The RBOCs make deals with the largest carriers – Level3, XO Communications and Sprint. These carriers can get a substantial discount on buying special access due to the volumes they purchase. That doesn’t sound unfair until you look into all of the strings that come attached with the volume discounts. For example, Level3 has complained in the FCC docket that there are markets where Verizon requires them to buy 90% of their connections from Verizon – or else not get the discounts. All of the carriers complain about termination charges. Should a customer of one of these carriers move or go out of business the RBOCs still demand that the carriers pay the cost of the circuit for the length of the involved contracts – lengths upon which the RBOCs largely dictate.

And of course, if you are not a huge carrier you don’t get the bulk discount. A business who wants to buy special access on their own (such a bank that wants to connect to multiple ATMs must pay the full tariff rates.

Another part of the battle at the FCC is that the carriers want more access to the fiber and Ethernet services owned by the RBOCs. But the telcos are very judicious about deciding which of their facilities are open to competitors and which aren’t.

Of real concern in the carrier world is the announcement that Verizon wants to buy the fiber assets of XO Communications. Today most businesses and smaller carriers will buy from the big carriers like XO, Level3 or Zayo because it’s cheaper, there’s less paperwork and these companies are far easier to work with than the telcos.

By buying XO, Verizon will be eliminating one of their largest and more vocal opponents. They also will be folding a lot more fiber into the Verizon networks. The fear is that Verizon will either convert the XO network to special access, meaning the price will go up, or they will consider it as fiber needed for Verizon’s own needs only and withdraw the networks from the open market.

In any market where there is a limited amount of fiber built to businesses, removing one of the biggest fiber owners like XO is going to be a big blow to many of those who use it.
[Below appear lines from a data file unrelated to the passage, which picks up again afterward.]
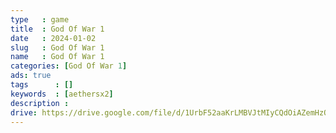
 ```yaml
---
type   : game
title  : God Of War 1
date   : 2024-01-02
slug   : God Of War 1
name   : God Of War 1
categories: [God Of War 1]
ads: true
tags      : []
keywords  : [aethersx2]
description : 
drive: https://drive.google.com/file/d/1UrbF52aaKrLMBVJtMIyCQdOiAZemHzOc/view?usp=drivesdk
---
```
Many of them are either going to see rate increases or else have to find alternate transport elsewhere.

There is no telling what the FCC will order in this docket. But the position taken by the telcos is typical and a bit scary. They claim that there is vibrant competition available in the marketplace and they accuse the CLECs and carriers of whining to get cheaper prices. They love their monopoly power in most markets and aren’t going to give it up easily.